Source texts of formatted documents
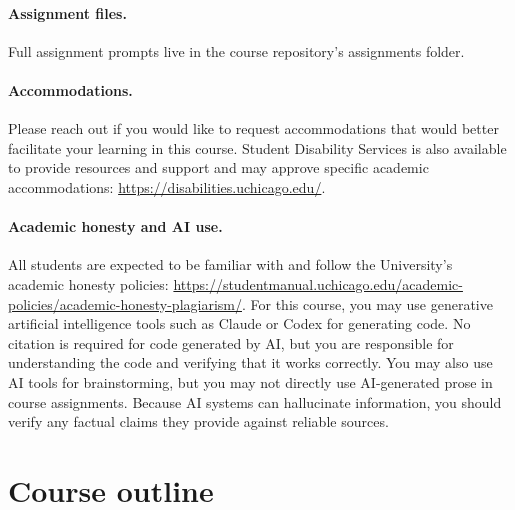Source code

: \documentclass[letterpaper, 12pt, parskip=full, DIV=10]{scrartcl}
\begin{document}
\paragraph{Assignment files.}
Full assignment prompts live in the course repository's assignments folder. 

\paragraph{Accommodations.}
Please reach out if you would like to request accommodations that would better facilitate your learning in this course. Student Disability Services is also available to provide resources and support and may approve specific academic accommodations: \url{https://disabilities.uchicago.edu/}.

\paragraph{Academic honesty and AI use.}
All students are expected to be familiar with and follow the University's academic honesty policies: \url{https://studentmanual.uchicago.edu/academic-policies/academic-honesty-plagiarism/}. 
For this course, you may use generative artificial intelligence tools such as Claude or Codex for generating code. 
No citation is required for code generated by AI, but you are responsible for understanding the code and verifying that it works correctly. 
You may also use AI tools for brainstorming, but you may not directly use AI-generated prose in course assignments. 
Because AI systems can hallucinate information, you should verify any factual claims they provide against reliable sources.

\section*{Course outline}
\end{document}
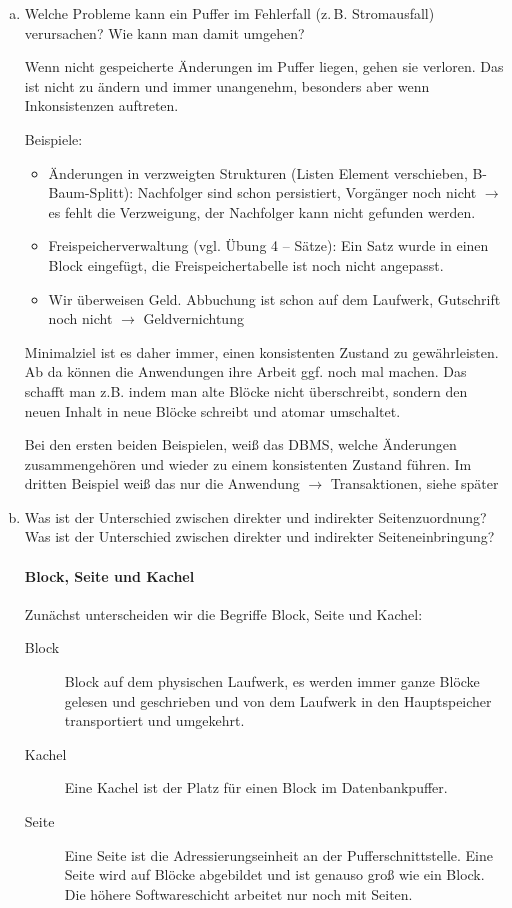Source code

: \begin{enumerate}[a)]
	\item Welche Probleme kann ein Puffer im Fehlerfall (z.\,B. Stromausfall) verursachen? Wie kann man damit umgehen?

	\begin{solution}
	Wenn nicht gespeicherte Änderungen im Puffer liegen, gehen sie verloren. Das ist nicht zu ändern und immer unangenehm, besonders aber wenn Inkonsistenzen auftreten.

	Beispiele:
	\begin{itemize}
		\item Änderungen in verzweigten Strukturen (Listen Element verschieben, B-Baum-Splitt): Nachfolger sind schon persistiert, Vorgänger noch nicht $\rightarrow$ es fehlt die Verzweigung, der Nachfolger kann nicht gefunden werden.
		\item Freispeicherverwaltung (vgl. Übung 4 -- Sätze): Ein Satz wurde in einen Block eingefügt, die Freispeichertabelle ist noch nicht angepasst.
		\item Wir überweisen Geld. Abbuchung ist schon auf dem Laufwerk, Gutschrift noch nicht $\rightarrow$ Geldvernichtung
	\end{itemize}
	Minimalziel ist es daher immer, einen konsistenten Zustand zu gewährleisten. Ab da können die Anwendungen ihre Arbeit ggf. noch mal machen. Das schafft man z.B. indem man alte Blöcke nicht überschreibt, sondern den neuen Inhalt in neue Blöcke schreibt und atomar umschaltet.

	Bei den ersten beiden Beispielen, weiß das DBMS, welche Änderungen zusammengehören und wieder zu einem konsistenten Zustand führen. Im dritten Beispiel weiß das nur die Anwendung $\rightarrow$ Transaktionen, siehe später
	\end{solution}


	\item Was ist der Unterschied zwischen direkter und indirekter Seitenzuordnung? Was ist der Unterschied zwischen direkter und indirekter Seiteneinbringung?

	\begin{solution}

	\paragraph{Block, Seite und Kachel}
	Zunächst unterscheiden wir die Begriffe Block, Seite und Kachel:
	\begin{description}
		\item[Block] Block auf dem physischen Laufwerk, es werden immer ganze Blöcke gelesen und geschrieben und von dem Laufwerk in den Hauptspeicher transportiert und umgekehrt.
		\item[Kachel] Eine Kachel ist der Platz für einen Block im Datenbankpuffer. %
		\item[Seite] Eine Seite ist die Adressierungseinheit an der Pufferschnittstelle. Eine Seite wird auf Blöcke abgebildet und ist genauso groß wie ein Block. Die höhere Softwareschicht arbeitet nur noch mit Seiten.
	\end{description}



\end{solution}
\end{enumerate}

--

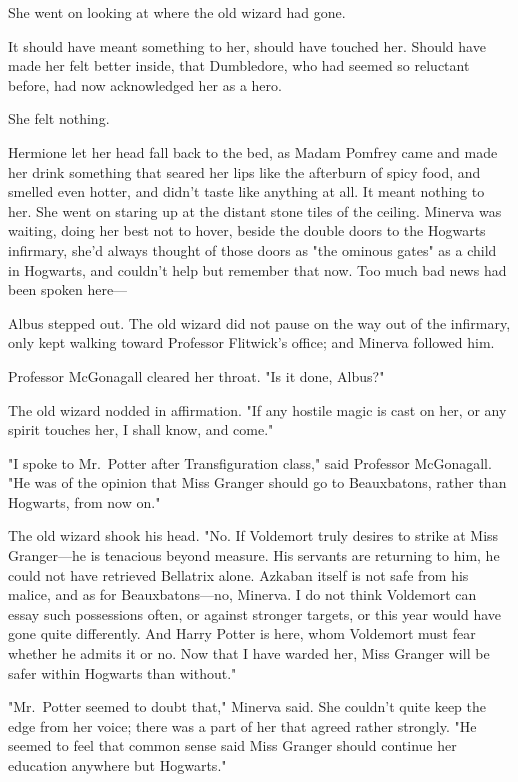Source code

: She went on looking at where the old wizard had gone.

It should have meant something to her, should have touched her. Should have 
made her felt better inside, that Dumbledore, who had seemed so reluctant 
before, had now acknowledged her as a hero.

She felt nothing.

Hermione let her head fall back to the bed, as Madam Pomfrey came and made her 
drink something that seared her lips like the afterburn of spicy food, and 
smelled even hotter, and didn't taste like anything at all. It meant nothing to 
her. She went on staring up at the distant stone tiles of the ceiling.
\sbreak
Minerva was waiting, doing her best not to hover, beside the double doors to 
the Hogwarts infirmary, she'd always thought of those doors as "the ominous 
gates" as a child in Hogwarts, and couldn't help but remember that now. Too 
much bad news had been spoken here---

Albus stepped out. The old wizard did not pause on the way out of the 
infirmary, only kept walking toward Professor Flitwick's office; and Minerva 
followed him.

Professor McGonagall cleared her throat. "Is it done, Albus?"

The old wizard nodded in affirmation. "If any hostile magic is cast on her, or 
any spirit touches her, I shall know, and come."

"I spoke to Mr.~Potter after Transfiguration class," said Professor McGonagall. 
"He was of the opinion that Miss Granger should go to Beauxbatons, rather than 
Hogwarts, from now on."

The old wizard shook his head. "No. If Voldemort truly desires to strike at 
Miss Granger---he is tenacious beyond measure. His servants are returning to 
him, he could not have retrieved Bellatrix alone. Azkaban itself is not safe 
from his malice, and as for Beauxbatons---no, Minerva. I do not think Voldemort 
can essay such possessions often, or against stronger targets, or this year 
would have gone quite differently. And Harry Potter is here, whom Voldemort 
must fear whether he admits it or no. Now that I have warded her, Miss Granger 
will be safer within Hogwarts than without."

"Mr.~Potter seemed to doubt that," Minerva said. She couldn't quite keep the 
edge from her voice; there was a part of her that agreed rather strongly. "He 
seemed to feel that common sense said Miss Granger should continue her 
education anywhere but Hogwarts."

About this task. Retype only this portion of the data above: the line containing "man damit umgehen?", the line containing "Minimalziel ist es", and all lines between them, exactly.

Solution for this task.
	\item Welche Probleme kann ein Puffer im Fehlerfall (z.\,B. Stromausfall) verursachen? Wie kann man damit umgehen?

	\begin{solution}
	Wenn nicht gespeicherte Änderungen im Puffer liegen, gehen sie verloren. Das ist nicht zu ändern und immer unangenehm, besonders aber wenn Inkonsistenzen auftreten.

	Beispiele:
	\begin{itemize}
		\item Änderungen in verzweigten Strukturen (Listen Element verschieben, B-Baum-Splitt): Nachfolger sind schon persistiert, Vorgänger noch nicht $\rightarrow$ es fehlt die Verzweigung, der Nachfolger kann nicht gefunden werden.
		\item Freispeicherverwaltung (vgl. Übung 4 -- Sätze): Ein Satz wurde in einen Block eingefügt, die Freispeichertabelle ist noch nicht angepasst.
		\item Wir überweisen Geld. Abbuchung ist schon auf dem Laufwerk, Gutschrift noch nicht $\rightarrow$ Geldvernichtung
	\end{itemize}
	Minimalziel ist es daher immer, einen konsistenten Zustand zu gewährleisten. Ab da können die Anwendungen ihre Arbeit ggf. noch mal machen. Das schafft man z.B. indem man alte Blöcke nicht überschreibt, sondern den neuen Inhalt in neue Blöcke schreibt und atomar umschaltet.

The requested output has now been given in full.